Is capitalism eating itself? Barber is optimistic. “Capitalism has a tendency to overdo itself,” he says. “It destroys everything in its path. This is a strategy for saving capitalism. There are deep, pressing human needs that still need to be met and capitalism is the perfect thing to meet them.”

‘Consumed’ by Benjamin R Barber, Norton, £9.99. To order for the special price of £9.49, including post and packing, call 0870 079 8897 or visit

Spend, spend, spend: where the money goes

* Shopping is the top leisure activity and accounts for 37 per cent of all money spent

in England.

* More than five million mobile phones are thrown away each year in the UK.

* The cost of an average handbag is £76, with the average woman in her thirties owning 21 and adding a new one every three months.
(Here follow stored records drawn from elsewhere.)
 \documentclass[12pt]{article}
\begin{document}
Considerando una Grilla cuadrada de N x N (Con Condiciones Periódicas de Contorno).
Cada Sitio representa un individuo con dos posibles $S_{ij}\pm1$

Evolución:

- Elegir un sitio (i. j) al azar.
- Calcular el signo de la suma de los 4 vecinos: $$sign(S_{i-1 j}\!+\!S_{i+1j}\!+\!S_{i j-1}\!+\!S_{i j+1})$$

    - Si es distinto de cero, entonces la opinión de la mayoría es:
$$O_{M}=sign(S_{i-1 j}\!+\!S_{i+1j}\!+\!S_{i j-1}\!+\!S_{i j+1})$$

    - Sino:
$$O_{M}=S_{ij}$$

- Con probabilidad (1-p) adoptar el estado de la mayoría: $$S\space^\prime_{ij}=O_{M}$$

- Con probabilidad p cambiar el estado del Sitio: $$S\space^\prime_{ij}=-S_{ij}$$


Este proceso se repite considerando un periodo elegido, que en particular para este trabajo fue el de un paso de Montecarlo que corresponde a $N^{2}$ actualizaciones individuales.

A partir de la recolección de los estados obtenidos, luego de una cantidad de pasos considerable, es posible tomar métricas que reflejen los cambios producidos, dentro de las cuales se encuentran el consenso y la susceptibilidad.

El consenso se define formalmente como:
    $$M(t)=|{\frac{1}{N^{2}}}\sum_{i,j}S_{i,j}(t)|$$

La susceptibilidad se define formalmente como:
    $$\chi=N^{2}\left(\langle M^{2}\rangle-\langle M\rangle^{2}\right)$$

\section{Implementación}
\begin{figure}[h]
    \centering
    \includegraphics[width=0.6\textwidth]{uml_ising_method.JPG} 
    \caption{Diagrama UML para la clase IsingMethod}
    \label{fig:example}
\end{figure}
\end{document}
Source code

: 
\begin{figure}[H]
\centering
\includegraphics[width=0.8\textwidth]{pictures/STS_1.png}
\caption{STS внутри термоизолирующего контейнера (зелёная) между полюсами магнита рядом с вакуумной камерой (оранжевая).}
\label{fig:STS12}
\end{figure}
This can escalate to expenditure of more than £9,000 on handbags over a lifetime.

* Some 50,000 Nintendo Wii consoles were sold in the first 12 hours after the gaming device went on sale in the UK.

*The average lifespan of an mp3 player is less than three years.

* The average 18- to 25-year-old changes their mobile phone every nine months, with the average over 25-year-old changing their handset every 14 months.

* The combined UK box-office returns for Shrek the Third, Spider-Man 3 and Harry Potter and the Order of the Phoenix in their first weekends were £44,992,045.